[Stored data entries]:
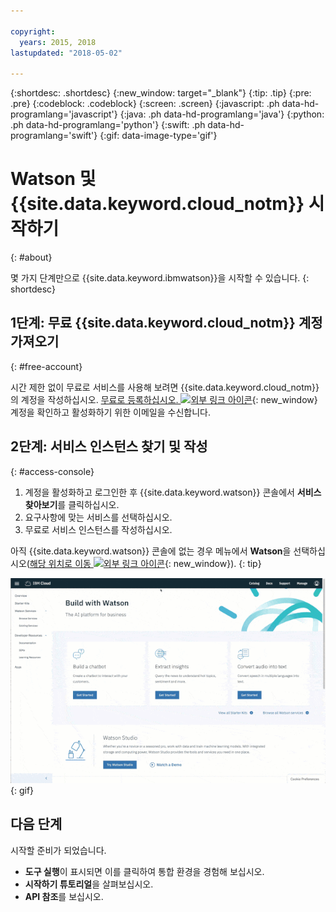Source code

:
 ```yaml
---

copyright:
  years: 2015, 2018
lastupdated: "2018-05-02"

---
```


{:shortdesc: .shortdesc}
{:new_window: target="_blank"}
{:tip: .tip}
{:pre: .pre}
{:codeblock: .codeblock}
{:screen: .screen}
{:javascript: .ph data-hd-programlang='javascript'}
{:java: .ph data-hd-programlang='java'}
{:python: .ph data-hd-programlang='python'}
{:swift: .ph data-hd-programlang='swift'}
{:gif: data-image-type='gif'}

# Watson 및 {{site.data.keyword.cloud_notm}} 시작하기
{: #about}

몇 가지 단계만으로 {{site.data.keyword.ibmwatson}}을 시작할 수 있습니다.
{: shortdesc}

## 1단계: 무료 {{site.data.keyword.cloud_notm}} 계정 가져오기
{: #free-account}

시간 제한 없이 무료로 서비스를 사용해 보려면 {{site.data.keyword.cloud_notm}}의 계정을 작성하십시오. [무료로 등록하십시오. ![외부 링크 아이콘](../../icons/launch-glyph.svg "외부 링크 아이콘")](https://{DomainName}/registration/?target=%2Fdeveloper%2Fwatson%2Fdashboard){: new_window} 계정을 확인하고 활성화하기 위한 이메일을 수신합니다.

## 2단계: 서비스 인스턴스 찾기 및 작성
{: #access-console}

1.  계정을 활성화하고 로그인한 후 {{site.data.keyword.watson}} 콘솔에서 **서비스 찾아보기**를 클릭하십시오.
1.  요구사항에 맞는 서비스를 선택하십시오.
1.  무료로 서비스 인스턴스를 작성하십시오.

아직 {{site.data.keyword.watson}} 콘솔에 없는 경우 메뉴에서 **Watson**을 선택하십시오([해당 위치로 이동 ![외부 링크 아이콘](../../icons/launch-glyph.svg "외부 링크 아이콘")](https://{DomainName}/developer/watson/){: new_window}).
{: tip}

![메뉴를 클릭한 후 Watson 클릭](images/ic-create-service.gif){: gif}

## 다음 단계

시작할 준비가 되었습니다.

- **도구 실행**이 표시되면 이를 클릭하여 통합 환경을 경험해 보십시오.
- **시작하기 튜토리얼**을 살펴보십시오.
- **API 참조**를 보십시오.

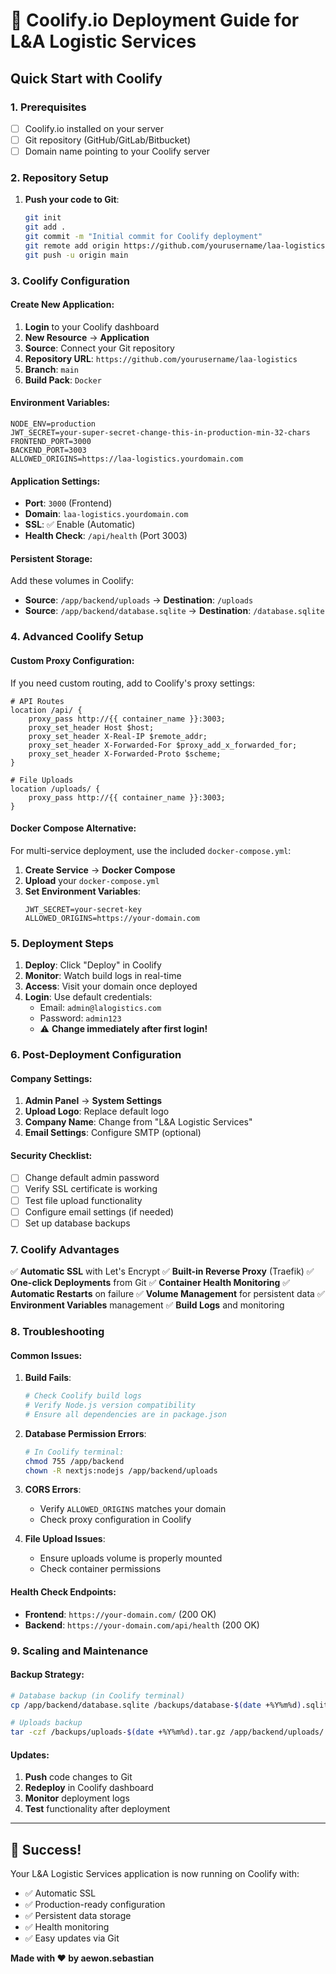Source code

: # 🚀 Coolify.io Deployment Guide for L&A Logistic Services

## Quick Start with Coolify

### 1. Prerequisites
- [ ] Coolify.io installed on your server
- [ ] Git repository (GitHub/GitLab/Bitbucket) 
- [ ] Domain name pointing to your Coolify server

### 2. Repository Setup

1. **Push your code to Git**:
   ```bash
   git init
   git add .
   git commit -m "Initial commit for Coolify deployment"
   git remote add origin https://github.com/yourusername/laa-logistics.git
   git push -u origin main
   ```

### 3. Coolify Configuration

#### Create New Application:
1. **Login** to your Coolify dashboard
2. **New Resource** → **Application**
3. **Source**: Connect your Git repository
4. **Repository URL**: `https://github.com/yourusername/laa-logistics`
5. **Branch**: `main`
6. **Build Pack**: `Docker`

#### Environment Variables:
```env
NODE_ENV=production
JWT_SECRET=your-super-secret-change-this-in-production-min-32-chars
FRONTEND_PORT=3000
BACKEND_PORT=3003
ALLOWED_ORIGINS=https://laa-logistics.yourdomain.com
```

#### Application Settings:
- **Port**: `3000` (Frontend)
- **Domain**: `laa-logistics.yourdomain.com`
- **SSL**: ✅ Enable (Automatic)
- **Health Check**: `/api/health` (Port 3003)

#### Persistent Storage:
Add these volumes in Coolify:
- **Source**: `/app/backend/uploads` → **Destination**: `/uploads`
- **Source**: `/app/backend/database.sqlite` → **Destination**: `/database.sqlite`

### 4. Advanced Coolify Setup

#### Custom Proxy Configuration:
If you need custom routing, add to Coolify's proxy settings:
```nginx
# API Routes
location /api/ {
    proxy_pass http://{{ container_name }}:3003;
    proxy_set_header Host $host;
    proxy_set_header X-Real-IP $remote_addr;
    proxy_set_header X-Forwarded-For $proxy_add_x_forwarded_for;
    proxy_set_header X-Forwarded-Proto $scheme;
}

# File Uploads
location /uploads/ {
    proxy_pass http://{{ container_name }}:3003;
}
```

#### Docker Compose Alternative:
For multi-service deployment, use the included `docker-compose.yml`:

1. **Create Service** → **Docker Compose**
2. **Upload** your `docker-compose.yml`
3. **Set Environment Variables**:
   ```env
   JWT_SECRET=your-secret-key
   ALLOWED_ORIGINS=https://your-domain.com
   ```

### 5. Deployment Steps

1. **Deploy**: Click "Deploy" in Coolify
2. **Monitor**: Watch build logs in real-time
3. **Access**: Visit your domain once deployed
4. **Login**: Use default credentials:
   - Email: `admin@lalogistics.com`
   - Password: `admin123`
   - ⚠️ **Change immediately after first login!**

### 6. Post-Deployment Configuration

#### Company Settings:
1. **Admin Panel** → **System Settings**
2. **Upload Logo**: Replace default logo
3. **Company Name**: Change from "L&A Logistic Services"
4. **Email Settings**: Configure SMTP (optional)

#### Security Checklist:
- [ ] Change default admin password
- [ ] Verify SSL certificate is working
- [ ] Test file upload functionality
- [ ] Configure email settings (if needed)
- [ ] Set up database backups

### 7. Coolify Advantages

✅ **Automatic SSL** with Let's Encrypt
✅ **Built-in Reverse Proxy** (Traefik)
✅ **One-click Deployments** from Git
✅ **Container Health Monitoring**
✅ **Automatic Restarts** on failure
✅ **Volume Management** for persistent data
✅ **Environment Variables** management
✅ **Build Logs** and monitoring

### 8. Troubleshooting

#### Common Issues:

1. **Build Fails**:
   ```bash
   # Check Coolify build logs
   # Verify Node.js version compatibility
   # Ensure all dependencies are in package.json
   ```

2. **Database Permission Errors**:
   ```bash
   # In Coolify terminal:
   chmod 755 /app/backend
   chown -R nextjs:nodejs /app/backend/uploads
   ```

3. **CORS Errors**:
   - Verify `ALLOWED_ORIGINS` matches your domain
   - Check proxy configuration in Coolify

4. **File Upload Issues**:
   - Ensure uploads volume is properly mounted
   - Check container permissions

#### Health Check Endpoints:
- **Frontend**: `https://your-domain.com/` (200 OK)
- **Backend**: `https://your-domain.com/api/health` (200 OK)

### 9. Scaling and Maintenance

#### Backup Strategy:
```bash
# Database backup (in Coolify terminal)
cp /app/backend/database.sqlite /backups/database-$(date +%Y%m%d).sqlite

# Uploads backup
tar -czf /backups/uploads-$(date +%Y%m%d).tar.gz /app/backend/uploads/
```

#### Updates:
1. **Push** code changes to Git
2. **Redeploy** in Coolify dashboard
3. **Monitor** deployment logs
4. **Test** functionality after deployment

---

## 🎉 Success!

Your L&A Logistic Services application is now running on Coolify with:
- ✅ Automatic SSL
- ✅ Production-ready configuration
- ✅ Persistent data storage
- ✅ Health monitoring
- ✅ Easy updates via Git

**Made with ❤️ by aewon.sebastian**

[HOW TO COMPLETE THIS TASK]: Each line above where the word "Verify" occurs should be copied out.

[WRITTEN SOLUTION]:
- [ ] Verify SSL certificate is working
   # Verify Node.js version compatibility
   - Verify `ALLOWED_ORIGINS` matches your domain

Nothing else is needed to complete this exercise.